Modified ffnet.py to use the mangled story title if given instead of the name portion of the URL.  As part of this, the Name and chapter number are now optional in the URL passed in.
2010-11-10 11:18:48 -06:00

371 lines
11 KiB
Python

# -*- coding: utf-8 -*-
import os
import re
import sys
import shutil
import os.path
import urllib as u
import pprint as pp
import urllib2 as u2
import urlparse as up
import BeautifulSoup as bs
import htmlentitydefs as hdefs
import logging
import time
import datetime
from adapter import *
class FicWad(FanfictionSiteAdapter):
def __init__(self, url):
self.url = url
self.host = up.urlparse(url).netloc
def requiresLogin(self, url = None):
return False
def performLogin(self, url = None):
pass
def setLogin(self, login):
self.login = login
def setPassword(self, password):
self.password = password
def _addSubject(self, subject):
subj = subject.upper()
for s in self.subjects:
if s.upper() == subj:
return False
self.subjects.append(subject)
return True
def _addCharacter(self, character):
chara = character.upper()
for c in self.storyCharacters:
if c.upper() == chara:
return False
self.storyCharacters.append(character)
return True
def extractIndividualUrls(self):
self.storyDescription = 'Fanfiction Story'
self.authorId = '0'
self.storyId = '0'
self.storyPublished = datetime.date(1970, 01, 31)

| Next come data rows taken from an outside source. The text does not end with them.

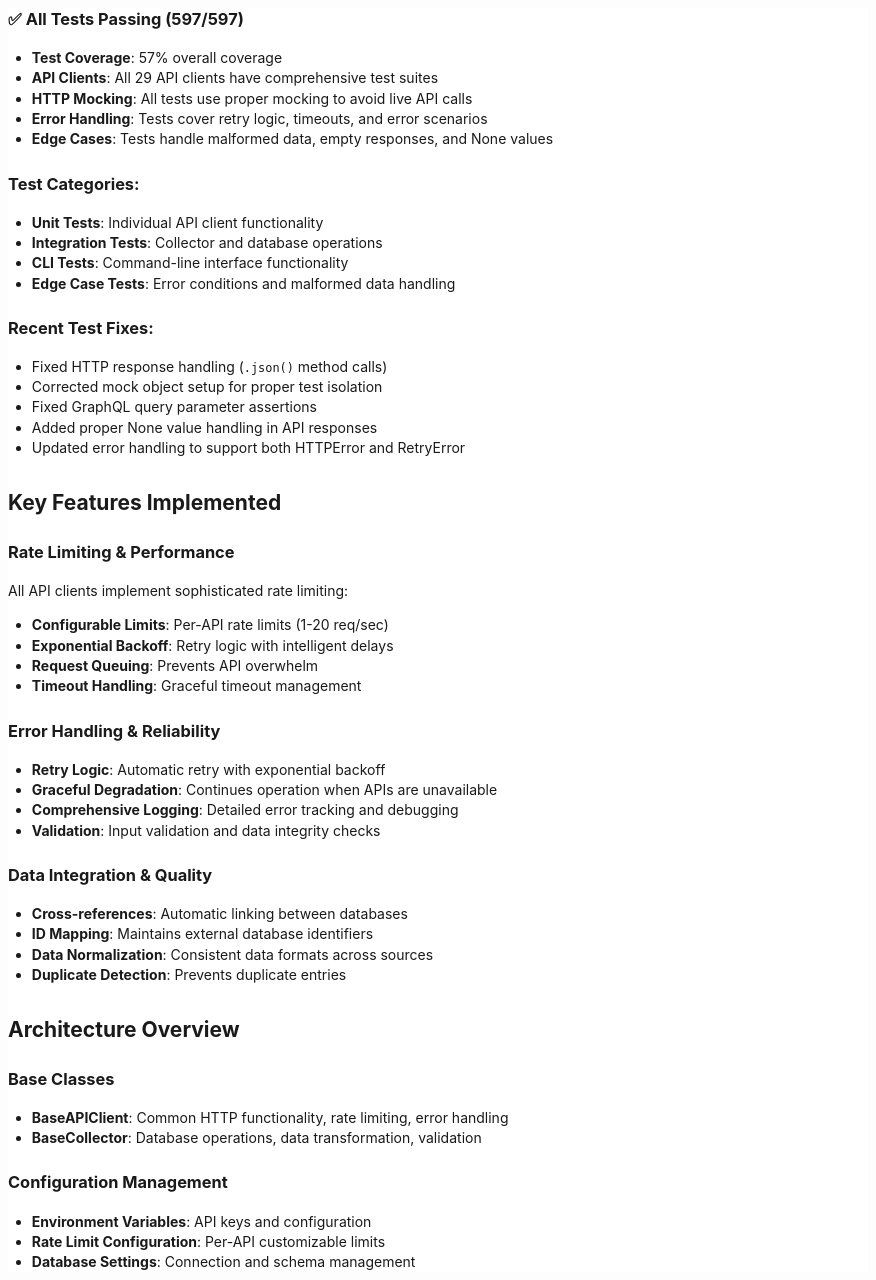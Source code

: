 ### ✅ All Tests Passing (597/597)
- **Test Coverage**: 57% overall coverage
- **API Clients**: All 29 API clients have comprehensive test suites
- **HTTP Mocking**: All tests use proper mocking to avoid live API calls
- **Error Handling**: Tests cover retry logic, timeouts, and error scenarios
- **Edge Cases**: Tests handle malformed data, empty responses, and None values

### Test Categories:
- **Unit Tests**: Individual API client functionality
- **Integration Tests**: Collector and database operations
- **CLI Tests**: Command-line interface functionality
- **Edge Case Tests**: Error conditions and malformed data handling

### Recent Test Fixes:
- Fixed HTTP response handling (`.json()` method calls)
- Corrected mock object setup for proper test isolation  
- Fixed GraphQL query parameter assertions
- Added proper None value handling in API responses
- Updated error handling to support both HTTPError and RetryError

## Key Features Implemented

### Rate Limiting & Performance
All API clients implement sophisticated rate limiting:
- **Configurable Limits**: Per-API rate limits (1-20 req/sec)
- **Exponential Backoff**: Retry logic with intelligent delays
- **Request Queuing**: Prevents API overwhelm
- **Timeout Handling**: Graceful timeout management

### Error Handling & Reliability
- **Retry Logic**: Automatic retry with exponential backoff
- **Graceful Degradation**: Continues operation when APIs are unavailable
- **Comprehensive Logging**: Detailed error tracking and debugging
- **Validation**: Input validation and data integrity checks

### Data Integration & Quality
- **Cross-references**: Automatic linking between databases
- **ID Mapping**: Maintains external database identifiers
- **Data Normalization**: Consistent data formats across sources
- **Duplicate Detection**: Prevents duplicate entries

## Architecture Overview

### Base Classes
- **BaseAPIClient**: Common HTTP functionality, rate limiting, error handling
- **BaseCollector**: Database operations, data transformation, validation

### Configuration Management
- **Environment Variables**: API keys and configuration
- **Rate Limit Configuration**: Per-API customizable limits
- **Database Settings**: Connection and schema management
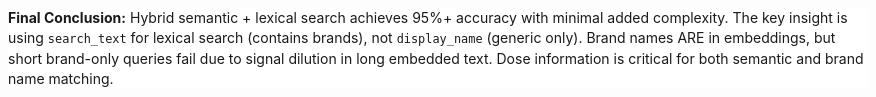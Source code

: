 **Final Conclusion:** Hybrid semantic + lexical search achieves 95%+ accuracy with minimal added complexity. The key insight is using `search_text` for lexical search (contains brands), not `display_name` (generic only). Brand names ARE in embeddings, but short brand-only queries fail due to signal dilution in long embedded text. Dose information is critical for both semantic and brand name matching.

self.storyCreated = datetime.datetime.now()
self.storyUpdated = datetime.date(1970, 01, 31)
self.languageId = 'en-UK'
self.language = 'English'
self.subjects = []
self.subjects.append ('fanfiction')
self.publisher = self.host
self.numChapters = 0
self.numWords = 0
self.genre = 'FanFiction'
self.category = 'Category'
self.storyStatus = 'In-Progress'
self.storyRating = 'PG'
self.storyUserRating = '0'
self.storyCharacters = []
self.storySeries = ''
oldurl = ''
data = u2.urlopen(self.url).read()
soup = bs.BeautifulStoneSoup(data)
story = soup.find('div', {'id' : 'story'})
crumbtrail = story.find('h3') # the only h3 ficwad uses.
allAhrefs = crumbtrail.findAll('a')
# last of crumbtrail
storyinfo = allAhrefs[-1]
(u0, u1, storyid) = storyinfo['href'].split('/')
if u1 == "story":
# This page does not have the correct information on it.. Need to get the Story Title Page
logging.debug('URL %s is a chapter URL. Getting Title Page http://%s/%s/%s.' % (self.url, self.host, u1, storyid))
oldurl = self.url
self.url = 'http://' + self.host + '/' + u1 + '/' + storyid
data = u2.urlopen(self.url).read()
soup = bs.BeautifulStoneSoup(data)
story = soup.find('div', {'id' : 'story'})
crumbtrail = story.find('h3') # the only h3 ficwad uses.
allAhrefs = crumbtrail.findAll('a')
# save chapter name from header in case of one-shot.
storyinfo = story.find('h4').find('a')
(u0, u1, self.storyId) = storyinfo['href'].split('/')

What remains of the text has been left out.